Assigned task: Scan the listing below for the word "layerName", then copy each line that has it.

[[ Available records open ]]

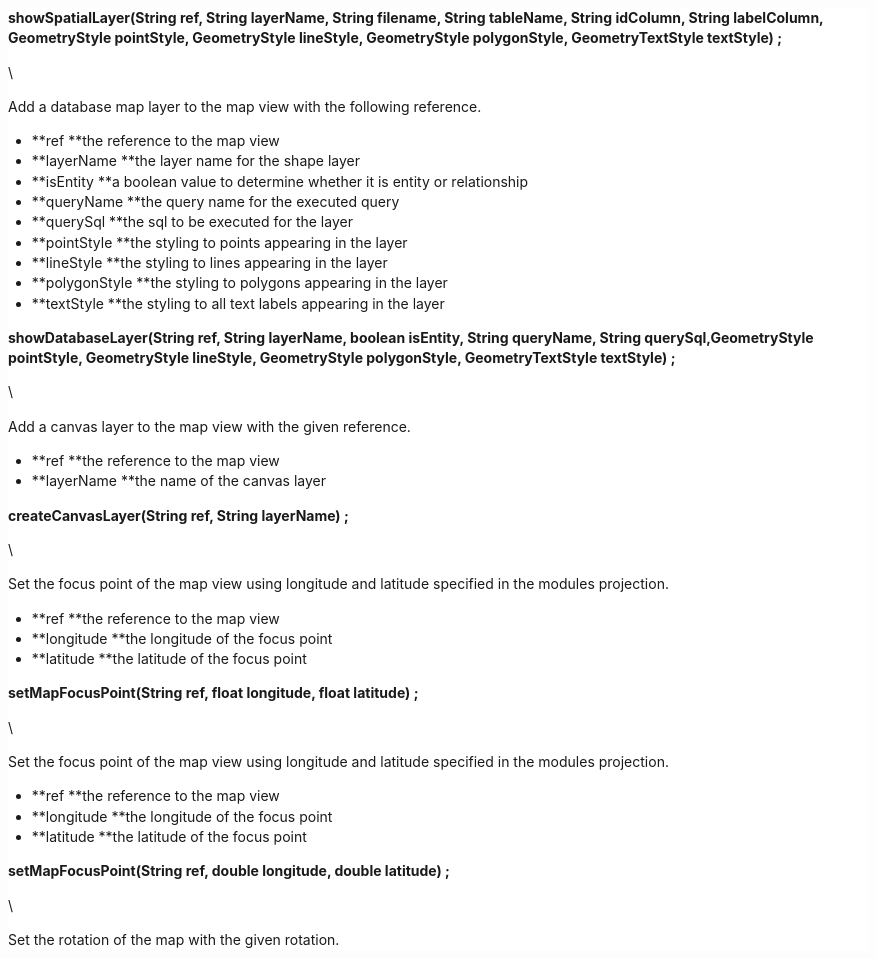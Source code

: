 **showSpatialLayer(String ref, String layerName, String filename, String
tableName, String idColumn, String labelColumn, GeometryStyle
pointStyle, GeometryStyle lineStyle, GeometryStyle polygonStyle,
GeometryTextStyle textStyle) ;**

\

Add a database map layer to the map view with the following reference.

-   **ref **the reference to the map view
-   **layerName **the layer name for the shape layer
-   **isEntity **a boolean value to determine whether it is entity or
    relationship
-   **queryName **the query name for the executed query
-   **querySql **the sql to be executed for the layer
-   **pointStyle **the styling to points appearing in the layer
-   **lineStyle **the styling to lines appearing in the layer
-   **polygonStyle **the styling to polygons appearing in the layer
-   **textStyle **the styling to all text labels appearing in the layer

**showDatabaseLayer(String ref, String layerName, boolean isEntity,
String queryName, String querySql,GeometryStyle pointStyle,
GeometryStyle lineStyle, GeometryStyle polygonStyle, GeometryTextStyle
textStyle) ;**

\

Add a canvas layer to the map view with the given reference.

-   **ref **the reference to the map view
-   **layerName **the name of the canvas layer

**createCanvasLayer(String ref, String layerName) ;**

\

Set the focus point of the map view using longitude and latitude
specified in the modules projection.

-   **ref **the reference to the map view
-   **longitude **the longitude of the focus point
-   **latitude **the latitude of the focus point

**setMapFocusPoint(String ref, float longitude, float latitude) ;**

\

Set the focus point of the map view using longitude and latitude
specified in the modules projection.

-   **ref **the reference to the map view
-   **longitude **the longitude of the focus point
-   **latitude **the latitude of the focus point

**setMapFocusPoint(String ref, double longitude, double latitude) ;**

\

Set the rotation of the map with the given rotation.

[[ Available records closed ]]

The answer:
: **showSpatialLayer(String ref, String layerName, String filename, String
-   **layerName **the layer name for the shape layer
**showDatabaseLayer(String ref, String layerName, boolean isEntity,
-   **layerName **the name of the canvas layer
**createCanvasLayer(String ref, String layerName) ;**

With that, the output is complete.